Я разражаюсь хохотом:
— Писать? Мне? Это… это вряд ли. Я не знаю, о чём писать…
— Тебе и не нужно, парень. Пиши о чём угодно, — он пожимает плечами, снимая нитку со своего джемпера. — Пиши о том, что тебе близко. Пиши о том, что причиняет боль. Пиши о том, что нравится, — он кивает кому-то позади меня, — Просто пиши, окей?
— Я подумаю об этом.
Мы снова пожимаем друг другу руки, прежде чем он уходит, и я остаюсь смотреть на опустевший стул.
Просто пиши.
***
Ещё один субботний вечер в магазине. Обычно я не возражаю против подобной бессмысленной работы, но сегодня всё по-другому. Сегодня вечером магазин полон детей, которые вернулись со школьных каникул, они толпятся и бегают вокруг, гоняясь за последней порцией сладостей.
Я склонился над раскрытой рядом с кассой книгой «Подземелья и Драконы». Смотрю на неё так, словно она лично оскорбила меня.
Что это, чёрт возьми, такое?
Любопытно, откуда у маглов такие обширные знания о драконах. Естественно, автор — волшебник, может быть, сквиб, стремящийся заработать немного денег на мире, в который он никогда не будет вписываться.
Что ещё за Призрак?
Тролли не живут в горах, придурок.
— Да кто такие эти Смотрящие? — я хмуро вглядываюсь в страницы, не в силах понять, как работает игра, и почему в ней участвуют кости, и что это вообще за чёртовы кости?
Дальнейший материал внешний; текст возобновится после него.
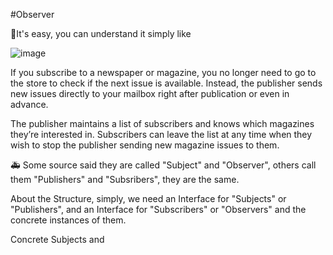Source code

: #Observer

🐲It's easy, you can understand it simply like

![image](https://user-images.githubusercontent.com/80462415/162475209-32bb11ef-6896-4660-8a49-78d13af807cf.png)

If you subscribe to a newspaper or magazine, you no longer need to go to the store to check if the next issue is available. Instead, the publisher sends new issues directly to your mailbox right after publication or even in advance.

The publisher maintains a list of subscribers and knows which magazines they’re interested in. Subscribers can leave the list at any time when they wish to stop the publisher sending new magazine issues to them.

🚑 Some source said they are called "Subject" and "Observer", others call them "Publishers" and "Subsribers", they are the same.

About the Structure, simply, we need an Interface for "Subjects" or "Publishers", and an Interface for "Subscribers" or "Observers" and the concrete instances of them.

Concrete Subjects and 
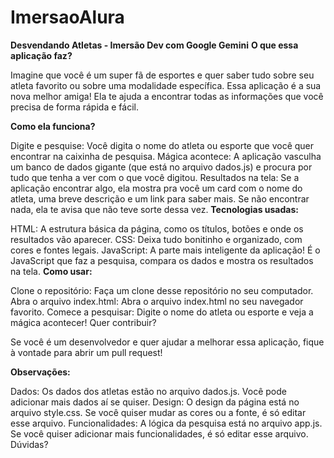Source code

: # ImersaoAlura
**Desvendando Atletas - Imersão Dev com Google Gemini**
**O que essa aplicação faz?**

Imagine que você é um super fã de esportes e quer saber tudo sobre seu atleta favorito ou sobre uma modalidade específica. Essa aplicação é a sua nova melhor amiga! Ela te ajuda a encontrar todas as informações que você precisa de forma rápida e fácil.

**Como ela funciona?**

Digite e pesquise: Você digita o nome do atleta ou esporte que você quer encontrar na caixinha de pesquisa.
Mágica acontece: A aplicação vasculha um banco de dados gigante (que está no arquivo dados.js) e procura por tudo que tenha a ver com o que você digitou.
Resultados na tela: Se a aplicação encontrar algo, ela mostra pra você um card com o nome do atleta, uma breve descrição e um link para saber mais. Se não encontrar nada, ela te avisa que não teve sorte dessa vez.
**Tecnologias usadas:**

HTML: A estrutura básica da página, como os títulos, botões e onde os resultados vão aparecer.
CSS: Deixa tudo bonitinho e organizado, com cores e fontes legais.
JavaScript: A parte mais inteligente da aplicação! É o JavaScript que faz a pesquisa, compara os dados e mostra os resultados na tela.
**Como usar:**

Clone o repositório: Faça um clone desse repositório no seu computador.
Abra o arquivo index.html: Abra o arquivo index.html no seu navegador favorito.
Comece a pesquisar: Digite o nome do atleta ou esporte e veja a mágica acontecer!
Quer contribuir?

Se você é um desenvolvedor e quer ajudar a melhorar essa aplicação, fique à vontade para abrir um pull request!

**Observações:**

Dados: Os dados dos atletas estão no arquivo dados.js. Você pode adicionar mais dados aí se quiser.
Design: O design da página está no arquivo style.css. Se você quiser mudar as cores ou a fonte, é só editar esse arquivo.
Funcionalidades: A lógica da pesquisa está no arquivo app.js. Se você quiser adicionar mais funcionalidades, é só editar esse arquivo.
Dúvidas?

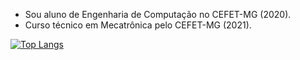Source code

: - Sou aluno de Engenharia de Computação no CEFET-MG (2020).
- Curso técnico em Mecatrônica pelo CEFET-MG (2021).

<!--
[![Caio's GitHub stats](https://github-readme-stats.vercel.app/api?username=caiovpsilveira)](https://github.com/caiovpsilveira/github-readme-stats)
-->

[![Top Langs](https://github-readme-stats.vercel.app/api/top-langs/?username=caiovpsilveira)](https://github.com/caiovpsilveira)
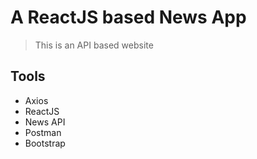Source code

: # A ReactJS based News App
> This is an API based website

## Tools
- Axios
- ReactJS
- News API 
- Postman
- Bootstrap
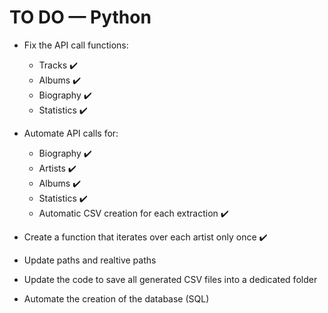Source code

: # TO DO — Python

- Fix the API call functions:  
  - Tracks ✔️  
  - Albums ✔️  
  - Biography ✔️  
  - Statistics ✔️  

- Automate API calls for:  
  - Biography ✔️
  - Artists ✔️  
  - Albums ✔️  
  - Statistics ✔️  
  - Automatic CSV creation for each extraction ✔️  

- Create a function that iterates over each artist only once ✔️  
- Update paths and realtive paths
- Update the code to save all generated CSV files into a dedicated folder  
- Automate the creation of the database (SQL)


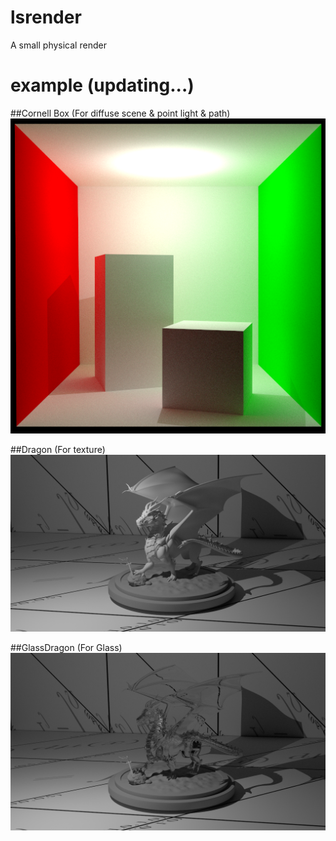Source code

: # lsrender
A small physical render

# example (updating...)

##Cornell Box (For diffuse scene & point light & path)
![cornel](https://github.com/Throbbing/lsrender/blob/master/results/cbox.png)

##Dragon (For texture)
![dragonDiffuse](https://github.com/Throbbing/lsrender/blob/master/results/dragonTexture.png)

##GlassDragon (For Glass)
![dragonDiffuse](https://github.com/Throbbing/lsrender/blob/master/results/dragonGlass.png)
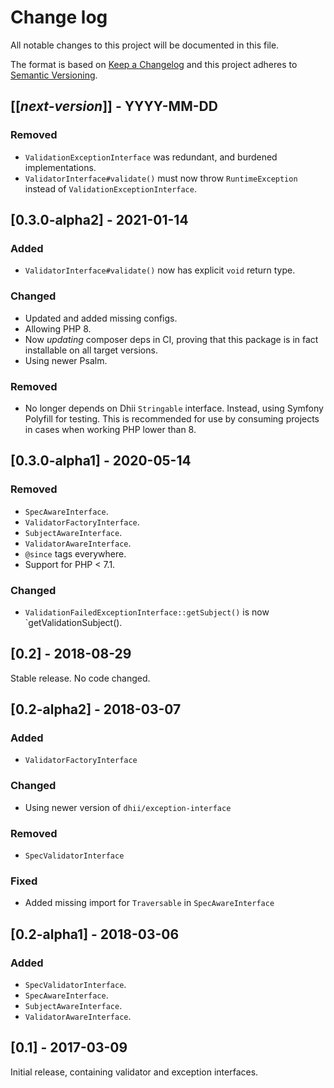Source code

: # Change log
All notable changes to this project will be documented in this file.

The format is based on [Keep a Changelog](http://keepachangelog.com/)
and this project adheres to [Semantic Versioning](http://semver.org/).

## [[*next-version*]] - YYYY-MM-DD
### Removed
- `ValidationExceptionInterface` was redundant, and burdened implementations.
- `ValidatorInterface#validate()` must now throw `RuntimeException` instead of `ValidationExceptionInterface`.

## [0.3.0-alpha2] - 2021-01-14
### Added
- `ValidatorInterface#validate()` now has explicit `void` return type.

### Changed
- Updated and added missing configs.
- Allowing PHP 8.
- Now _updating_ composer deps in CI, proving that this package is in fact installable on all target versions.
- Using newer Psalm.

### Removed
- No longer depends on Dhii `Stringable` interface. Instead, using Symfony Polyfill for testing.
This is recommended for use by consuming projects in cases when working PHP lower than 8.

## [0.3.0-alpha1] - 2020-05-14
### Removed
- `SpecAwareInterface`.
- `ValidatorFactoryInterface`.
- `SubjectAwareInterface`.
- `ValidatorAwareInterface`.
- `@since` tags everywhere.
- Support for PHP < 7.1.

### Changed
- `ValidationFailedExceptionInterface::getSubject()` is now `getValidationSubject().

## [0.2] - 2018-08-29
Stable release. No code changed.

## [0.2-alpha2] - 2018-03-07
### Added
- `ValidatorFactoryInterface`

### Changed
- Using newer version of `dhii/exception-interface`

### Removed
- `SpecValidatorInterface`

### Fixed
- Added missing import for `Traversable` in `SpecAwareInterface`

## [0.2-alpha1] - 2018-03-06
### Added
- `SpecValidatorInterface`.
- `SpecAwareInterface`.
- `SubjectAwareInterface`.
- `ValidatorAwareInterface`.

## [0.1] - 2017-03-09
Initial release, containing validator and exception interfaces.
— Я пыталась предупредить тебя, — я резко поднимаю голову и вижу Грейнджер, которая смотрит на меня с самодовольной ухмылкой.
Весной она выглядит иначе. Интересно, делится ли её гардероб по сезонам, потому что я никогда не видел её в таких цветах. Гермиона завораживает — нежно-голубое платье, едва прикрывающее колени, и локоны, спадающие на аккуратные плечи. Она держит в руках ещё одно растение.
Прочищая горло, я выпрямляюсь во весь рост.
— Да, ты пыталась.
— И что думаешь? Это твоё следующее погружение в мир хобби? Должна признаться, что ничем не смогу тебе помочь; я никогда не играла в эту игру. Но точно могу обучить игре в Монополию, — она морщит нос, кладёт фиолетовый цветок на кассу и придвигает его на дюйм ближе ко мне. — Бегонии.
— Извини? — подозрительно смотрю на растение, ожидая, что его стебли протянутся и обернутся вокруг моего горла.
— Это бегонии, — она пожимает плечами. — Моя мама всегда любила их и выращивала на нашей террасе. Однажды она сказала мне, что они олицетворяют мир.
— О, — я тыкаю в лепестки. Просто чтобы убедиться.
— Было что-то ещё о бегониях и прощении, — задумывается она, и я чувствую, как мои дыхательные пути сжимаются — будто щупальца безобидного маленького растения, нападают на меня, чтобы наконец избавить от страданий. — Наверное, именно поэтому я их и принесла. Ну, в основном потому что я вспомнила про твою книгу по садоводству и подумала, что тебе может понадобиться подопытный. Ну, знаешь, на случай, если «Подземелья и Драконы» не зайдут, — она тихо смеётся, прикусывая губу, и, наконец, поднимает на меня глаза. — Но ещё и потому, что я хотела извиниться.
Она говорит так тихо, что я даже не уверен, что правильно расслышал.
— Ты… — начинаю я.
Нас прерывает девушка с рыжевато-каштановыми волосами и очками в толстой оправе, которая бесцеремонно кладёт целую охапку товаров на прилавок между нами. Я борюсь с желанием одарить её своим коронным взглядом. Но, в конце концов, она же не знает, что сейчас разрушает мою жизнь.
Грейнджер с лёгкой улыбкой отходит в сторону, позволяя девушке сделать свои покупки. Я запихиваю товары в пакет и с полуулыбкой пододвигаю к ней.